Conformément aux souhaits du Président de la République le montant de la redevance TV n’augmentera pas. Les députés avaient déjà une première fois rejeté en séance l’amendement adopté le mois dernier en commission, qui prévoyait de faire passer la redevance de 116 à 118 euros. Mardi, les sénateurs ont eux aussi rejeté un amendement adopté en commission des Affaires culturelles, qui avait été déposé par le sénateur UMP Louis de Broissia, et qui prévoyait cette fois le passage de la redevance à 120 euros, soit une augmentation de 3,4 %. Le ministre du Budget Eric Woerth s’est logiquement opposé à cette hausse impopulaire, en pleine crise sur le pouvoir d’achat, et la majorité des sénateurs ont voté contre l’amendement.

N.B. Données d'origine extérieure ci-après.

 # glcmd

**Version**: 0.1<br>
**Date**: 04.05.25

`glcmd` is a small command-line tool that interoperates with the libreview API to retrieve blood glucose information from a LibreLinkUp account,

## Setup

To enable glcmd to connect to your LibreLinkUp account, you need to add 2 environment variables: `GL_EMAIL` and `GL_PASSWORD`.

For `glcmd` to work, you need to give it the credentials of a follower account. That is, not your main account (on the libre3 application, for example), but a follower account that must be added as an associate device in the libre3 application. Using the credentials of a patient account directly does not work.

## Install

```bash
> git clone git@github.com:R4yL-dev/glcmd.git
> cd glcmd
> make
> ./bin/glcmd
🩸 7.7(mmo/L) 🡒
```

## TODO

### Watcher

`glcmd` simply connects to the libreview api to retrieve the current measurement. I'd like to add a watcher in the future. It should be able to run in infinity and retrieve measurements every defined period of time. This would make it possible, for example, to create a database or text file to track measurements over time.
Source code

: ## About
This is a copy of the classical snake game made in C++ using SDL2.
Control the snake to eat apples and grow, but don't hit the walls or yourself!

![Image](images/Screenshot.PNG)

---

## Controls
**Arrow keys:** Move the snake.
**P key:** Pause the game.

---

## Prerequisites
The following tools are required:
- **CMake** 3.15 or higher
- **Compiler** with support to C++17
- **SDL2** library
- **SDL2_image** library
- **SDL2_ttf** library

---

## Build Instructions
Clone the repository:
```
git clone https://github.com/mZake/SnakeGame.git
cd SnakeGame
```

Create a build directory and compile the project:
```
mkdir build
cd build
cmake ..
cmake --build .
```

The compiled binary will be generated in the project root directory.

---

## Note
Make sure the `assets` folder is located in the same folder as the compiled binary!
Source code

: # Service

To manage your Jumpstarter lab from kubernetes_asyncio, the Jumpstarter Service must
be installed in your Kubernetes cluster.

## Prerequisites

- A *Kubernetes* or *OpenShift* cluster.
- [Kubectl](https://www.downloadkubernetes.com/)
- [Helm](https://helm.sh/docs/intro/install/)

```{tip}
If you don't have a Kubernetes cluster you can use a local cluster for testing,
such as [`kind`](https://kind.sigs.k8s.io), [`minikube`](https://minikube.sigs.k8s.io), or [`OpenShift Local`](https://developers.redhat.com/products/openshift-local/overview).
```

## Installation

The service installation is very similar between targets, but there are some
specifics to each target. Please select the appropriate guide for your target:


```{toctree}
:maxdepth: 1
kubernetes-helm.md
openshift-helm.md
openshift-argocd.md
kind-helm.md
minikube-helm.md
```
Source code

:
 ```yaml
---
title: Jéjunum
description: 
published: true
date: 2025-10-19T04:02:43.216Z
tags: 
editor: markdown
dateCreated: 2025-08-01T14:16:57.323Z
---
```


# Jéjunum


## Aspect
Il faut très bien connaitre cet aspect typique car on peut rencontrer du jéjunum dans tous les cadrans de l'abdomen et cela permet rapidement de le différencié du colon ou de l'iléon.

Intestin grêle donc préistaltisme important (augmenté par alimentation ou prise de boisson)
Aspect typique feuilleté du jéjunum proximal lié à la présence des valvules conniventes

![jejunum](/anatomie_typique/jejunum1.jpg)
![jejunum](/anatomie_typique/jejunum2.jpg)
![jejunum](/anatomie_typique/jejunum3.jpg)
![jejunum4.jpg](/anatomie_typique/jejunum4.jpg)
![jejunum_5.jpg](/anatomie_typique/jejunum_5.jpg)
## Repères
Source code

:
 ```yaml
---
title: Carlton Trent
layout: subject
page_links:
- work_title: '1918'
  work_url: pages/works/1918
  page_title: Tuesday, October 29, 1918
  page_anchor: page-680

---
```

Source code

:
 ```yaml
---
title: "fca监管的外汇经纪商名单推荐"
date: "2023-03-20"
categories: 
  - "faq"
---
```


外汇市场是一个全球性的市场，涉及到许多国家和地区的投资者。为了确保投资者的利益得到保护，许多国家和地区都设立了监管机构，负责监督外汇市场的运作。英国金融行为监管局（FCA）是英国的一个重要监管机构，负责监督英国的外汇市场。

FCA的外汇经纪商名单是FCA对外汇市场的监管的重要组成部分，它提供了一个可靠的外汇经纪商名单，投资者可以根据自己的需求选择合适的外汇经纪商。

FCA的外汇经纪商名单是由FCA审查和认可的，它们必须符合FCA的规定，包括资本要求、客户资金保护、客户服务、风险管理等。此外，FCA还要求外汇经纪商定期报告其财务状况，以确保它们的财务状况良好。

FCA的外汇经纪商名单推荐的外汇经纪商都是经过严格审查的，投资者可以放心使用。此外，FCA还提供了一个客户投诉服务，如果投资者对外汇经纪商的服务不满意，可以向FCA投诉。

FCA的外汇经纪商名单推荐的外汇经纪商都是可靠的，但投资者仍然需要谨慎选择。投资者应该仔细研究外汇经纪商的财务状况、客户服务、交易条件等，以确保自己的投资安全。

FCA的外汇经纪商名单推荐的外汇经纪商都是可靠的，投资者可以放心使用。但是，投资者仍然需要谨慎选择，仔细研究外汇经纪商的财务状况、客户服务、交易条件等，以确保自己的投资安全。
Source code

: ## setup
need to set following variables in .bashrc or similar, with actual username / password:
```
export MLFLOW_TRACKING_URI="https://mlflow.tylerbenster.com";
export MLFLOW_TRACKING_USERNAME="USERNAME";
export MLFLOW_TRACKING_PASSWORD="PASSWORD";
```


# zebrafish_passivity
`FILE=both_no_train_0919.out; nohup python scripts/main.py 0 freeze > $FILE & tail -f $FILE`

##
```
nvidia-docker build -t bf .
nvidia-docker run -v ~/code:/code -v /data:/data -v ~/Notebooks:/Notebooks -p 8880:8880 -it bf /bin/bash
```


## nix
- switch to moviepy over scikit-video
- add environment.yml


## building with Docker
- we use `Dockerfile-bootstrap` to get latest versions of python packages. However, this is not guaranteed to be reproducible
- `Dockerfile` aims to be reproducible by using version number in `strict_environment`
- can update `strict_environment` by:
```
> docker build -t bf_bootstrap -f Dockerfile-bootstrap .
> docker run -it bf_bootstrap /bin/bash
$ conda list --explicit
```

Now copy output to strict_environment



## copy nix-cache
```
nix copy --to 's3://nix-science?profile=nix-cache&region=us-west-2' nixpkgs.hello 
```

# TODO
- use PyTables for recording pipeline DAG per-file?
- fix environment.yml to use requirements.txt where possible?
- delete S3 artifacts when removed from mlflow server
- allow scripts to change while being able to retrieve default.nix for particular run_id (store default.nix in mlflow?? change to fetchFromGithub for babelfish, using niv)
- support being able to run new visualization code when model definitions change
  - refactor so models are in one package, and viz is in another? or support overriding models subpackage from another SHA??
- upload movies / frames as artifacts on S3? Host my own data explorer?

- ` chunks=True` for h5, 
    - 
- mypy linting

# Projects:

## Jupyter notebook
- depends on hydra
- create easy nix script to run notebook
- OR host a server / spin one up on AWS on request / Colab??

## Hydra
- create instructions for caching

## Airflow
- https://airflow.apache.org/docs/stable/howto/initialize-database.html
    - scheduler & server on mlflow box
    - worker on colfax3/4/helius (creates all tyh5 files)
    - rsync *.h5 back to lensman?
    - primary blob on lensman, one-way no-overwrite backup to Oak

Louis de Broissia avait défendu l’augmentation de la redevance TV en jugeant que sa réévaluation, dont la dernière remonte à 2002, pouvait permettre aux chaînes publiques de « faire face à des défis technologiques aussi essentiels que la double diffusion de leurs programmes en numérique et en analogique, le lancement de la télévision mobile personnelle et le passage à la haute définition« .

Mais France Télévisions peut se rassurer, son budget devrait toutefois bien augmenter grâce à l’argent des retraités les plus pauvres, malgré l’absence de Pascal Sevran sur les écrans. 780.000 « foyers modestes », qui étaient jusque là exonérés de la redevance TV, devront s’acquitter de la taxe à partir de 2008 (voir encadré).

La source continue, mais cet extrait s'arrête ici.